● **WORK INSTRUCTIONS**
Every line below is to be set down again exactly; any image stays out.

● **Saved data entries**
────────

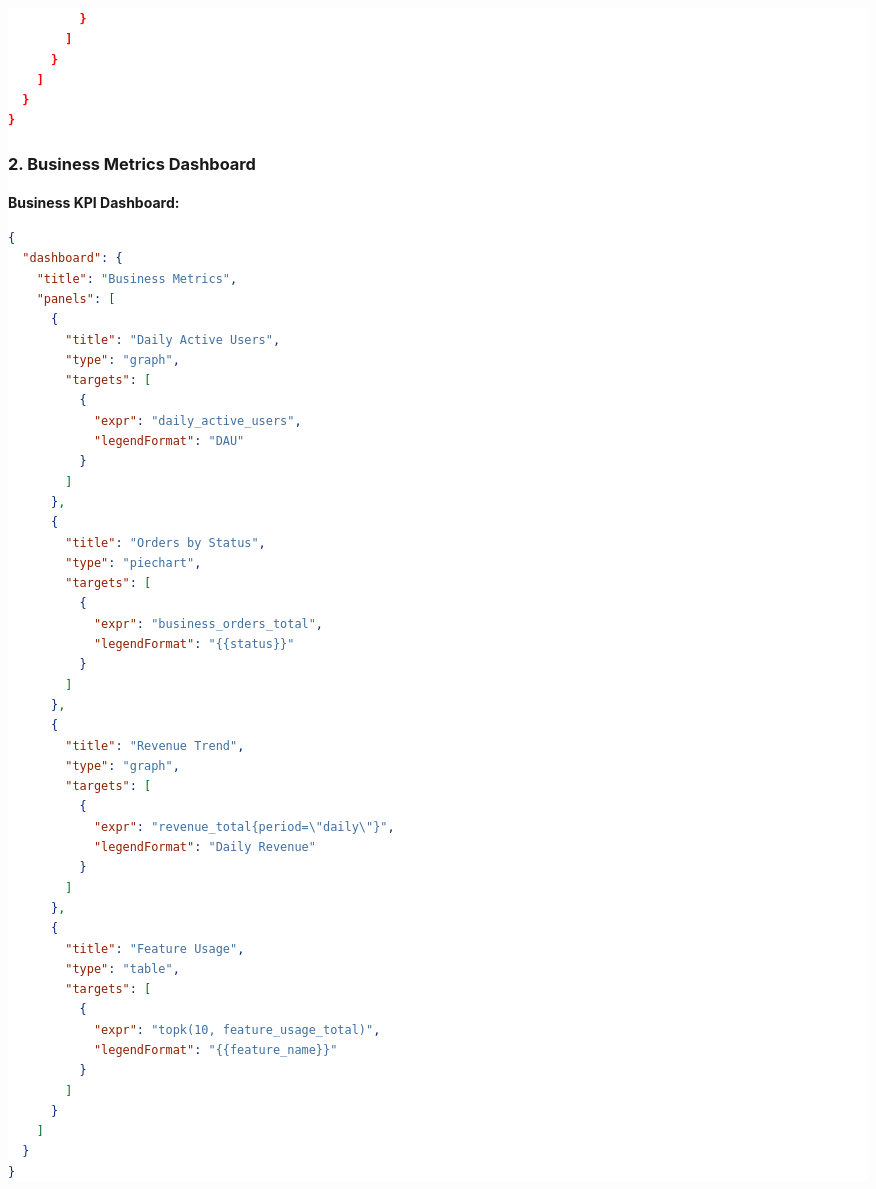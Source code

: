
 ```json
          }
        ]
      }
    ]
  }
}
```

### 2. **Business Metrics Dashboard**

**Business KPI Dashboard:**
```json
{
  "dashboard": {
    "title": "Business Metrics",
    "panels": [
      {
        "title": "Daily Active Users",
        "type": "graph",
        "targets": [
          {
            "expr": "daily_active_users",
            "legendFormat": "DAU"
          }
        ]
      },
      {
        "title": "Orders by Status",
        "type": "piechart",
        "targets": [
          {
            "expr": "business_orders_total",
            "legendFormat": "{{status}}"
          }
        ]
      },
      {
        "title": "Revenue Trend",
        "type": "graph",
        "targets": [
          {
            "expr": "revenue_total{period=\"daily\"}",
            "legendFormat": "Daily Revenue"
          }
        ]
      },
      {
        "title": "Feature Usage",
        "type": "table",
        "targets": [
          {
            "expr": "topk(10, feature_usage_total)",
            "legendFormat": "{{feature_name}}"
          }
        ]
      }
    ]
  }
}
```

────────

● **EXERCISE ANSWER**
Source code

:
 ```json
          }
        ]
      }
    ]
  }
}
```

### 2. **Business Metrics Dashboard**

**Business KPI Dashboard:**
```json
{
  "dashboard": {
    "title": "Business Metrics",
    "panels": [
      {
        "title": "Daily Active Users",
        "type": "graph",
        "targets": [
          {
            "expr": "daily_active_users",
            "legendFormat": "DAU"
          }
        ]
      },
      {
        "title": "Orders by Status",
        "type": "piechart",
        "targets": [
          {
            "expr": "business_orders_total",
            "legendFormat": "{{status}}"
          }
        ]
      },
      {
        "title": "Revenue Trend",
        "type": "graph",
        "targets": [
          {
            "expr": "revenue_total{period=\"daily\"}",
            "legendFormat": "Daily Revenue"
          }
        ]
      },
      {
        "title": "Feature Usage",
        "type": "table",
        "targets": [
          {
            "expr": "topk(10, feature_usage_total)",
            "legendFormat": "{{feature_name}}"
          }
        ]
      }
    ]
  }
}
```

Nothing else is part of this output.